Indians' Jose Ramirez is day-to-day with a bruised left thumb

Mike Freeman will replace Ramirez in the lineup
Cleveland Indians third baseman Jose Ramirez (11) bunts for a base hit in the third inning against the Milwaukee Brewers at Progressive Field.
Cleveland Indians third baseman Jose Ramirez (11) bunts for a base hit in the third inning against the Milwaukee Brewers at Progressive Field. Photo credit David Richard-USA TODAY

CLEVELAND (92.3 The Fan) – Jose Ramirez is out for Tuesday's game against the Kansas City Royals.

The Indians announced the two-time All-Star is day-to-day with a bruised left thumb. Ramirez did get an MRI on his left thumb, and the results showed an injured muscle.

"He's been working through it on-and-off for the last couple weeks and he continues to be sore," Indians team president Chris Antonetti said before Tuesday's game against the Kansas City Royals.
"We're thinking of giving him a day or two to help him get a little better."

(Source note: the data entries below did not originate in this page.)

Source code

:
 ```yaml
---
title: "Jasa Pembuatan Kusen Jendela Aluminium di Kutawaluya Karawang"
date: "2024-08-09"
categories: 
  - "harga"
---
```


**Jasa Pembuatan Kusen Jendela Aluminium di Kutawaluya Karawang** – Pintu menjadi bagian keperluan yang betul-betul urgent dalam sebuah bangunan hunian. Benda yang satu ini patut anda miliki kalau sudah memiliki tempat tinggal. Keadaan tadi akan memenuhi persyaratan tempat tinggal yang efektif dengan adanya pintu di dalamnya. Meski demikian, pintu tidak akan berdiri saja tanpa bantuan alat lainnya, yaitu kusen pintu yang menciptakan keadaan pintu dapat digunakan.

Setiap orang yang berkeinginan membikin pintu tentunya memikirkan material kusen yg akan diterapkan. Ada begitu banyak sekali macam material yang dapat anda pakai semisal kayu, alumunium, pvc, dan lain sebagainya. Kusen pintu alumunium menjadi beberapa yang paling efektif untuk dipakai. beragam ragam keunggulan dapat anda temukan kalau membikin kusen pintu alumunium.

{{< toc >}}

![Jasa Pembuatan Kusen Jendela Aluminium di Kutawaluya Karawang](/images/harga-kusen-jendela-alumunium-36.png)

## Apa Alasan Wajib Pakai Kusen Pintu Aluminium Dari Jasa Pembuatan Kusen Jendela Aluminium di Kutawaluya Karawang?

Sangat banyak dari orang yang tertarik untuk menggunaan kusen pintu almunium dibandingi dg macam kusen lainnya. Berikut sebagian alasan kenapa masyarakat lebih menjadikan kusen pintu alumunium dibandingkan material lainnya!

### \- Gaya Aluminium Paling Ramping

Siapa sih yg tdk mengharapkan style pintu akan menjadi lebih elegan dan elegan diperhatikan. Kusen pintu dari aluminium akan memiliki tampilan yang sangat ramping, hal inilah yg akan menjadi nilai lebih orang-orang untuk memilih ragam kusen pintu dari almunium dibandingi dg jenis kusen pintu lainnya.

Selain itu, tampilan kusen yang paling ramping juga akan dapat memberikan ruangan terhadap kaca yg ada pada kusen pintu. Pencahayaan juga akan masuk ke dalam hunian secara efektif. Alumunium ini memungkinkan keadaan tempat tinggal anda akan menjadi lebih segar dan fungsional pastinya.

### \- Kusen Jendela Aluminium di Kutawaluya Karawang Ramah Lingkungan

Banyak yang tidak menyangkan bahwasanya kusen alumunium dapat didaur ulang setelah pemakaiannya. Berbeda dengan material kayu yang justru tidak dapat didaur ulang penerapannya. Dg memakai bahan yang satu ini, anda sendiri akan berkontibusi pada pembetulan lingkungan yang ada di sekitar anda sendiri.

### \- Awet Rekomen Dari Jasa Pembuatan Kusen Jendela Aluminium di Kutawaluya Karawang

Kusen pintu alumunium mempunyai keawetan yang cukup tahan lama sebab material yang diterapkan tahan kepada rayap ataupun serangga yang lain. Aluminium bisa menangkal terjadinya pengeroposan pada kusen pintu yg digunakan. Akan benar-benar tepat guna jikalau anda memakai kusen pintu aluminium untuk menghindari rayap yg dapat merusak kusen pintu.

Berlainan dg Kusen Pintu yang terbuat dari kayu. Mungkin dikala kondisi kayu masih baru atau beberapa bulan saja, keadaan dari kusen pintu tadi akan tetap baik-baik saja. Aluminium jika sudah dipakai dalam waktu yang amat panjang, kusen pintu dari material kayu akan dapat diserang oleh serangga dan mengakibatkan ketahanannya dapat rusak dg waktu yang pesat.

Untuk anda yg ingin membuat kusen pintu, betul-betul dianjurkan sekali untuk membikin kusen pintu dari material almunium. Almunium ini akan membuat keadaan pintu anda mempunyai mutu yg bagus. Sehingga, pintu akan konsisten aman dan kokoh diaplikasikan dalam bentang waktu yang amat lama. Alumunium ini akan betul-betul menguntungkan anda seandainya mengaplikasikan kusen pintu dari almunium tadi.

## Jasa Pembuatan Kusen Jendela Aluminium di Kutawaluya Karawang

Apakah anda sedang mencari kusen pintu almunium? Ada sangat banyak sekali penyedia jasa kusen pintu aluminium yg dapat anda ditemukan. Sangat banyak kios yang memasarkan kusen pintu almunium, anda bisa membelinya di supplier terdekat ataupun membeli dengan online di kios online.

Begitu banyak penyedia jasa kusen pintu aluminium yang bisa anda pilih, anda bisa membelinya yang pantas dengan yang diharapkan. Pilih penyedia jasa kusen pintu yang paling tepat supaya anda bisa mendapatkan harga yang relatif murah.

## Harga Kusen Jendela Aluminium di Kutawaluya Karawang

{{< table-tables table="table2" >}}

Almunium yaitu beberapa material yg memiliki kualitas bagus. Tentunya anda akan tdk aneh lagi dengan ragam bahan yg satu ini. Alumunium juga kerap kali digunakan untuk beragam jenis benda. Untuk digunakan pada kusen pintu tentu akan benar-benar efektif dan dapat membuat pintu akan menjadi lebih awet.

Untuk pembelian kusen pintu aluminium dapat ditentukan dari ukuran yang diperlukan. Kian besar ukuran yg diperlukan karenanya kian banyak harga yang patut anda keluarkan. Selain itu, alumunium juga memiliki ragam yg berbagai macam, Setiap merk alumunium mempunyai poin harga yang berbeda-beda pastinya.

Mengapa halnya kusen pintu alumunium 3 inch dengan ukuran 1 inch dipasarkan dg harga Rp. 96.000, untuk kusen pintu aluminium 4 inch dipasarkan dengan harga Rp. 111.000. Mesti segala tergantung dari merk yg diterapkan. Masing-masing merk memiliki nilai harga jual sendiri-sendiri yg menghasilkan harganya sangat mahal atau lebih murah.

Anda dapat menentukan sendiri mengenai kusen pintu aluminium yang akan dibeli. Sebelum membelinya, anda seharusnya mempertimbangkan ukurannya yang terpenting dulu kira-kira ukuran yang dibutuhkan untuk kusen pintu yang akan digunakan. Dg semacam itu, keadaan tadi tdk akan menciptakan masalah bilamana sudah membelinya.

Ramirez has a .248 batting average this season with 9 home runs and 26 RBIs for Cleveland. Still, as a switch hitter, the thumb is giving problems while batting on one side of the plate.

"(The thumb) affected him more swimming left-handed than right-handed," Antonetti said. "

Ramirez left Monday's night game in the sixth inning with left thumb discomfort. Mike Freeman will take Ramirez's spot in the batting order for tonight's game against the Royals. Freeman will bat second and play third base.

Antonetti gave another update on the health of Indians manager Terry Francona, who is still recovering from blood clots.

"He's continuing to feel better with his recovery," Antonetti said. "He's been able to move around more and get out of his apartment – exercise a bit. He's continuing his recovery and building up his stretch.

"He's been around the ballpark earlier in the day to do some of his rehab to build up his stretch and he's on the path to recover."

There is still no timetable when Francona will rejoin the club as the manager but has been at Progressive Field to continue his rehab.
Francona has been using the team pool at the ballpark as part of the rehab process.

On non-busy days, Antonetti has been checking on other teams around the American League, including scoreboard watching, to see nightly outcomes of games due to the MLB playoffs starting less than three weeks.

"Last week – when we haven't had major crisis going on – we've gone back to more of the normal things of the season and that involves scoreboard watching," he said. "We're all hyper completive; we do this because we want to win games and win a World Series. We naturally pay attention to the standings this time of year and this year has been no different."

This year's playoffs will have 16 teams – eight in each league -- to make the postseason, instead of the usual 10 teams. According to FanGraphs, the Indians are 99.9 percent of making the playoffs and 47.5 to win the A.L. Central.

"I think it proves more cushion, more opportunity to make the postseason," Antonetti said. "Because there's more teams, there's more chance and the more things can happen once you get there. I think it shifts the risks of getting into once you get there."